(Stored entries)
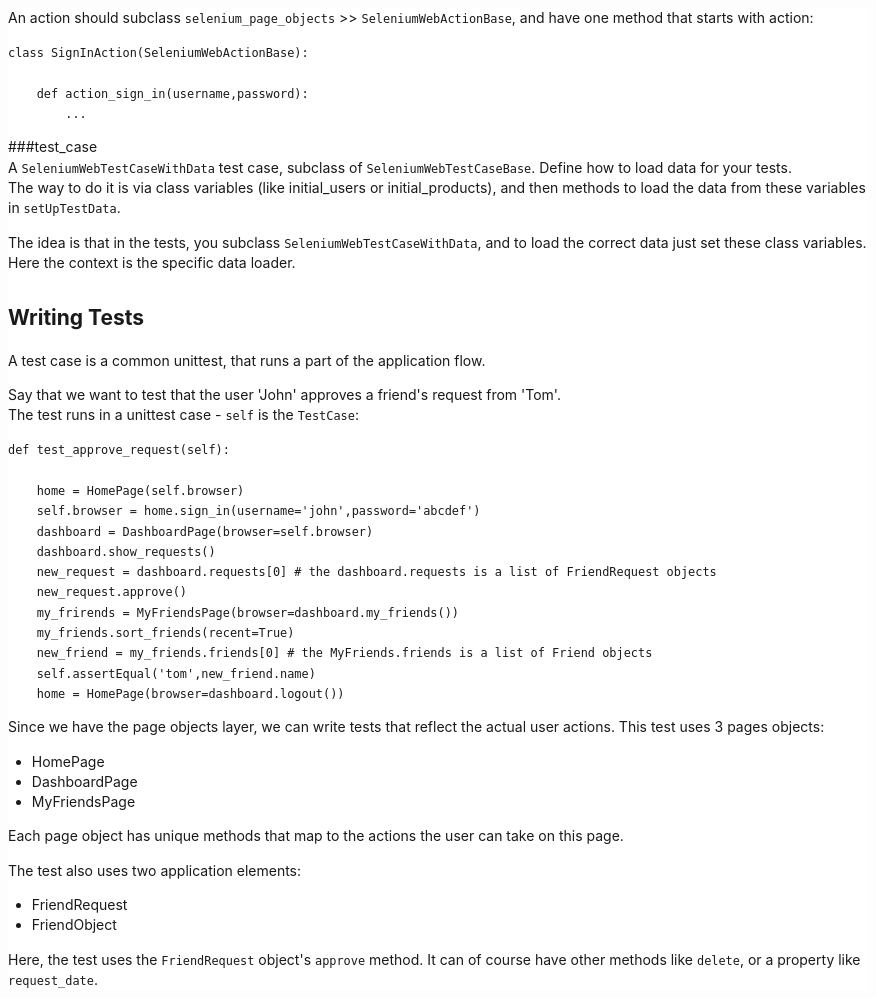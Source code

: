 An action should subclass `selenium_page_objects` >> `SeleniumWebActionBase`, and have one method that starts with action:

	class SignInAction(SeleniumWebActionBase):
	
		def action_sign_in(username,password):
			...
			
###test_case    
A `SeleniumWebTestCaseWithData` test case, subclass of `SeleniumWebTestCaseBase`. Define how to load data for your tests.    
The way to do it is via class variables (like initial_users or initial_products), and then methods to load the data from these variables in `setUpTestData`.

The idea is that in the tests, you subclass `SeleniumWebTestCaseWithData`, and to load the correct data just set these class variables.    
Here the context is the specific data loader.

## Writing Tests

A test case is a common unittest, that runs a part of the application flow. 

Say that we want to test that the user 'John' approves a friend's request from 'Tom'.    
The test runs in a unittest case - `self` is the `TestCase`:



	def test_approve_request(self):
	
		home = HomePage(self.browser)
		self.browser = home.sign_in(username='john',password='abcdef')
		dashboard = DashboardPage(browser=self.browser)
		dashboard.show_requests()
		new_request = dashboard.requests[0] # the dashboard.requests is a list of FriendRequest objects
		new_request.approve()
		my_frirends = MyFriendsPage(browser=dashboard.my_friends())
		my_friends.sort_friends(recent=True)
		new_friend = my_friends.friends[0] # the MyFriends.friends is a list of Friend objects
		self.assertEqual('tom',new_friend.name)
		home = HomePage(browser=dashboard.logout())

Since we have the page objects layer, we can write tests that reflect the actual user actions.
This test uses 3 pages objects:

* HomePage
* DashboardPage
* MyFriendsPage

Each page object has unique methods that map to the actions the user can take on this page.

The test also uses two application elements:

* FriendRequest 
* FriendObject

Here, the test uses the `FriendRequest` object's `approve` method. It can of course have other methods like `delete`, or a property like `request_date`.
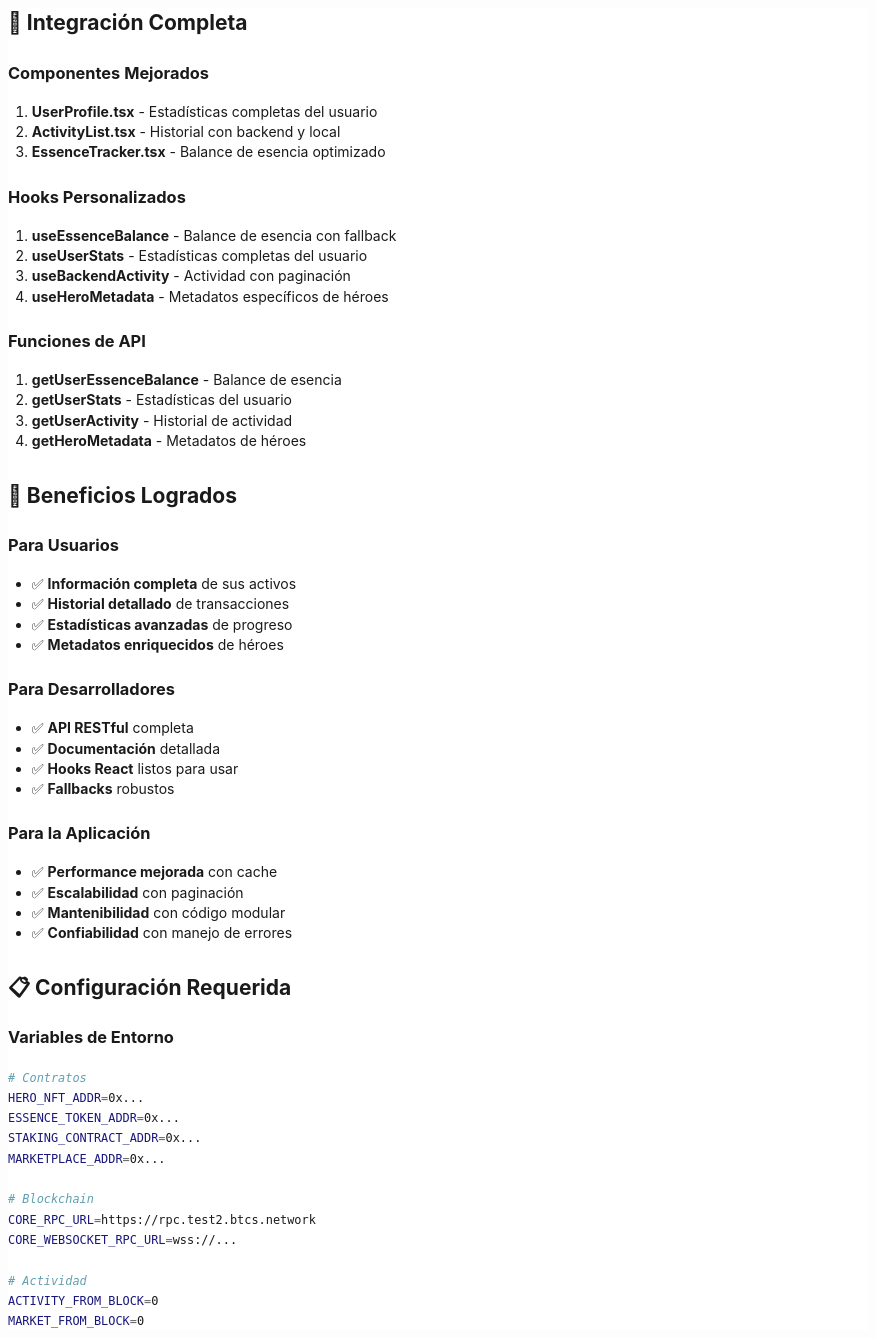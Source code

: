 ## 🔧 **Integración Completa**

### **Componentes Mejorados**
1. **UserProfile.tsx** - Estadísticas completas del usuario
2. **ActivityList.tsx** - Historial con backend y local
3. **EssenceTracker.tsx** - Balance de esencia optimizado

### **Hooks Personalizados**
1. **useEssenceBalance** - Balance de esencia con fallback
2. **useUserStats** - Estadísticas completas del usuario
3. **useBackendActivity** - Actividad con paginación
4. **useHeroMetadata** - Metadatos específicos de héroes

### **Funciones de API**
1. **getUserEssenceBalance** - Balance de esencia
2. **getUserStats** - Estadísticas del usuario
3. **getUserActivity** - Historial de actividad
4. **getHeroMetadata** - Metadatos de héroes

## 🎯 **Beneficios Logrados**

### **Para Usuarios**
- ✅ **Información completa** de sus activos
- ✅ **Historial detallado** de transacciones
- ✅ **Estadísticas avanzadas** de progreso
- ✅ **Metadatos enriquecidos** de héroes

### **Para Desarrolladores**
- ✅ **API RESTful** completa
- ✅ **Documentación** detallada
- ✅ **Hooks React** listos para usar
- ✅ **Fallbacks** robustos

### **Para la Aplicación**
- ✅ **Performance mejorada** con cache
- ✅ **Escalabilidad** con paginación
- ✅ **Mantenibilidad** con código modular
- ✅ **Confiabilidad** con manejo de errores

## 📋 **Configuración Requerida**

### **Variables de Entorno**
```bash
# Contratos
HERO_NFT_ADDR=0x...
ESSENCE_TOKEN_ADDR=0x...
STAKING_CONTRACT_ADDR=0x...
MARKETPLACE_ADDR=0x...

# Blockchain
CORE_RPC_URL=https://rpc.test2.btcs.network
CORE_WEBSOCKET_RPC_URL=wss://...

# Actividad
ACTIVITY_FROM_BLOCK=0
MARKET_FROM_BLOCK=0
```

→ **What the exercise asks**: Skipping the pictures, transcribe each line above exactly as it appears.

→ **Exercise answer**:
Source code

: An action should subclass `selenium_page_objects` >> `SeleniumWebActionBase`, and have one method that starts with action:

	class SignInAction(SeleniumWebActionBase):
	
		def action_sign_in(username,password):
			...
			
###test_case    
A `SeleniumWebTestCaseWithData` test case, subclass of `SeleniumWebTestCaseBase`. Define how to load data for your tests.    
The way to do it is via class variables (like initial_users or initial_products), and then methods to load the data from these variables in `setUpTestData`.

The idea is that in the tests, you subclass `SeleniumWebTestCaseWithData`, and to load the correct data just set these class variables.    
Here the context is the specific data loader.

## Writing Tests

A test case is a common unittest, that runs a part of the application flow. 

Say that we want to test that the user 'John' approves a friend's request from 'Tom'.    
The test runs in a unittest case - `self` is the `TestCase`:



	def test_approve_request(self):
	
		home = HomePage(self.browser)
		self.browser = home.sign_in(username='john',password='abcdef')
		dashboard = DashboardPage(browser=self.browser)
		dashboard.show_requests()
		new_request = dashboard.requests[0] # the dashboard.requests is a list of FriendRequest objects
		new_request.approve()
		my_frirends = MyFriendsPage(browser=dashboard.my_friends())
		my_friends.sort_friends(recent=True)
		new_friend = my_friends.friends[0] # the MyFriends.friends is a list of Friend objects
		self.assertEqual('tom',new_friend.name)
		home = HomePage(browser=dashboard.logout())

Since we have the page objects layer, we can write tests that reflect the actual user actions.
This test uses 3 pages objects:

* HomePage
* DashboardPage
* MyFriendsPage

Each page object has unique methods that map to the actions the user can take on this page.

The test also uses two application elements:

* FriendRequest 
* FriendObject

Here, the test uses the `FriendRequest` object's `approve` method. It can of course have other methods like `delete`, or a property like `request_date`.
Source code

: ## 🔧 **Integración Completa**

### **Componentes Mejorados**
1. **UserProfile.tsx** - Estadísticas completas del usuario
2. **ActivityList.tsx** - Historial con backend y local
3. **EssenceTracker.tsx** - Balance de esencia optimizado

### **Hooks Personalizados**
1. **useEssenceBalance** - Balance de esencia con fallback
2. **useUserStats** - Estadísticas completas del usuario
3. **useBackendActivity** - Actividad con paginación
4. **useHeroMetadata** - Metadatos específicos de héroes

### **Funciones de API**
1. **getUserEssenceBalance** - Balance de esencia
2. **getUserStats** - Estadísticas del usuario
3. **getUserActivity** - Historial de actividad
4. **getHeroMetadata** - Metadatos de héroes

## 🎯 **Beneficios Logrados**

### **Para Usuarios**
- ✅ **Información completa** de sus activos
- ✅ **Historial detallado** de transacciones
- ✅ **Estadísticas avanzadas** de progreso
- ✅ **Metadatos enriquecidos** de héroes

### **Para Desarrolladores**
- ✅ **API RESTful** completa
- ✅ **Documentación** detallada
- ✅ **Hooks React** listos para usar
- ✅ **Fallbacks** robustos

### **Para la Aplicación**
- ✅ **Performance mejorada** con cache
- ✅ **Escalabilidad** con paginación
- ✅ **Mantenibilidad** con código modular
- ✅ **Confiabilidad** con manejo de errores

## 📋 **Configuración Requerida**

### **Variables de Entorno**
```bash
# Contratos
HERO_NFT_ADDR=0x...
ESSENCE_TOKEN_ADDR=0x...
STAKING_CONTRACT_ADDR=0x...
MARKETPLACE_ADDR=0x...

# Blockchain
CORE_RPC_URL=https://rpc.test2.btcs.network
CORE_WEBSOCKET_RPC_URL=wss://...

# Actividad
ACTIVITY_FROM_BLOCK=0
MARKET_FROM_BLOCK=0
```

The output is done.